Would You Accept A New Calendar With 13 Months?

The world came remarkably close to this becoming a reality at the start of the 20th century.

Russell is a Science Writer with IFLScience and has a PhD in the History of Science, Medicine and Technology

Dr. Russell Moul

Russell is a Science Writer with IFLScience and has a PhD in the History of Science, Medicine and Technology.

Science Writer

A photo of a red and white calendar on a table. The pages of the calendar are flicking as though they are blowing in the wind suggesting that time is moving.

Plans for a 13-month calendar nearly came to fruition, but eventually failed. 

Image credit: Brian A Jackson via

How would you feel about a radically different calendar, one that organized the year into 13 months, each with exactly 28 days? Well, this nearly became a reality for the world following the First World War, but people were so unhappy about it that it never came about.

Messing with time

Fiddling with calendars is not new. Throughout history, various attempts by different thinkers and institutions have attempted to devise alternative arrangements for our years. For instance, in 45 BCE, Julius Caesar added leap days – one extra day every four years – to the cumbersome and complicated Roman calendar. which relied on the phases of the moon. This new version, the Julian calendar, relied on astrological calculations that suggested a tropical year – the time from spring equinox to spring equinox – took 365 and a quarter days to complete.


Then, around 1,500 years later, this calendar was replaced by Pope Gregory XIII, introducing the Gregorian system we rely on today. But even as the world gradually adopted this new calendar over the centuries, other people were devising their own versions with different configurations of days, and in the first half of the 20th century, a new idea was proposed.

13 months is better than 12?

The idea of a 13-month calendar was first devised by Auguste Comte, the French philosopher, mathematician, and writer, in 1849. It involved arranging the calendar into 354 days a year, which included two “blank” days (based on the work of an Italian Catholic priest 15 years earlier). Each month was given 28 days, which allowed them to be organized into four exact weeks.

This calendar was known as the “positivist” calendar, but it was not very popular. This was mostly because Comte filled the days of the year with the names of various prominent men and women from history (a tribute to the leading figures in the “religion of humanity”), which made it less than appealing. However, interest in this arrangement did not go away.

At the start of the 20th century, an Englishman called Moses B. Cotsworth revised the 13-month calendar, freed it from its weighty and confusing names, and repackaged it with the additional month being labeled “Sol”.


This new plan was received with more enthusiasm, especially in America where it became known as the Eastman plan, but it still had its detractors. Then, in 1923, the League of Nations – established in the wake of the First World War – held a special Committee of Enquiry Into the Reform of the Calendar, which took the 13-month system seriously.

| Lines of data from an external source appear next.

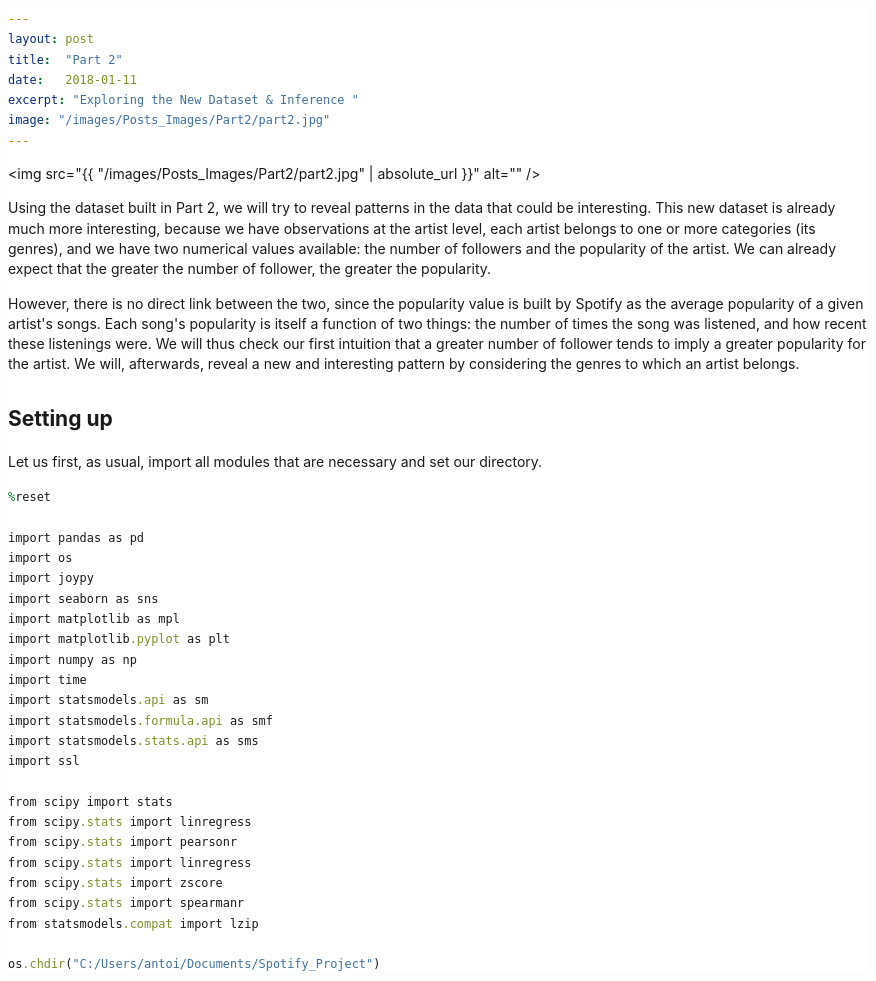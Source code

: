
 ```yaml
---
layout: post
title:  "Part 2"
date:   2018-01-11
excerpt: "Exploring the New Dataset & Inference "
image: "/images/Posts_Images/Part2/part2.jpg"
---
```


<span class="image fit"><img src="{{ "/images/Posts_Images/Part2/part2.jpg" | absolute_url }}" alt="" /></span>

Using the dataset built in Part 2, we will try to reveal patterns in the data that could be interesting. This new dataset is already much more interesting, because we have observations at the artist level, each artist belongs to one or more categories (its genres), and we have two numerical values available: the number of followers and the popularity of the artist. We can already expect that the greater the number of follower, the greater the popularity. 

However, there is no direct link between the two, since the popularity value is built by Spotify as the average popularity of a given artist's songs. Each song's popularity is itself a function of two things: the number of times the song was listened, and how recent these listenings were. We will thus check our first intuition that a greater number of follower tends to imply a greater popularity for the artist. We will, afterwards, reveal a new and interesting pattern by considering the genres to which an artist belongs.

## Setting up 

Let us first, as usual, import all modules that are necessary and set our directory.


```ruby
%reset

import pandas as pd
import os
import joypy
import seaborn as sns
import matplotlib as mpl
import matplotlib.pyplot as plt
import numpy as np
import time
import statsmodels.api as sm
import statsmodels.formula.api as smf
import statsmodels.stats.api as sms
import ssl

from scipy import stats
from scipy.stats import linregress
from scipy.stats import pearsonr
from scipy.stats import linregress
from scipy.stats import zscore
from scipy.stats import spearmanr
from statsmodels.compat import lzip

os.chdir("C:/Users/antoi/Documents/Spotify_Project")
```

The Committee wanted to find a standardized system and the neatness of the 13-month calendar seemed quite appealing. They named this plan the International Fixed Calendar or IFC. This arrangement would have meant that every month started on a Sunday and ended on a Saturday. It would make knowing which day a specific date fell on a lot easier (you’d never wonder which day payday was either).

Unlucky number 13

The hope was that this new calendar, a rather secular calendar devoid of religious days, would bring people together. However, it failed. Despite being popular among many prominent businessmen, including George Eastman – the founder of Kodak – from whom it gained its nickname, many were not happy.

Among the more resistant critics were many members of the international Jewish community, who feared the “blank” days that accompanied the new plan would fall on Saturdays, the Sabbath. In America, people were not happy that the planned 13th month would replace July and therefore interfere with Fourth of July celebrations. In practical terms, it was also feared that every form of monthly or quarterly rate and any contracts that relied on the Gregorian calendar would need to be renegotiated. Plus, the fact that 13 could not be divided without fractions would cause all sorts of issues.


In the end, the push for the 13-month calendar eventually lost momentum in the 1930s, right when it looked like it would succeed.

Correction: An earlier version of this article incorrectly stated the Sabbath as Sunday. It has been corrected to Saturday.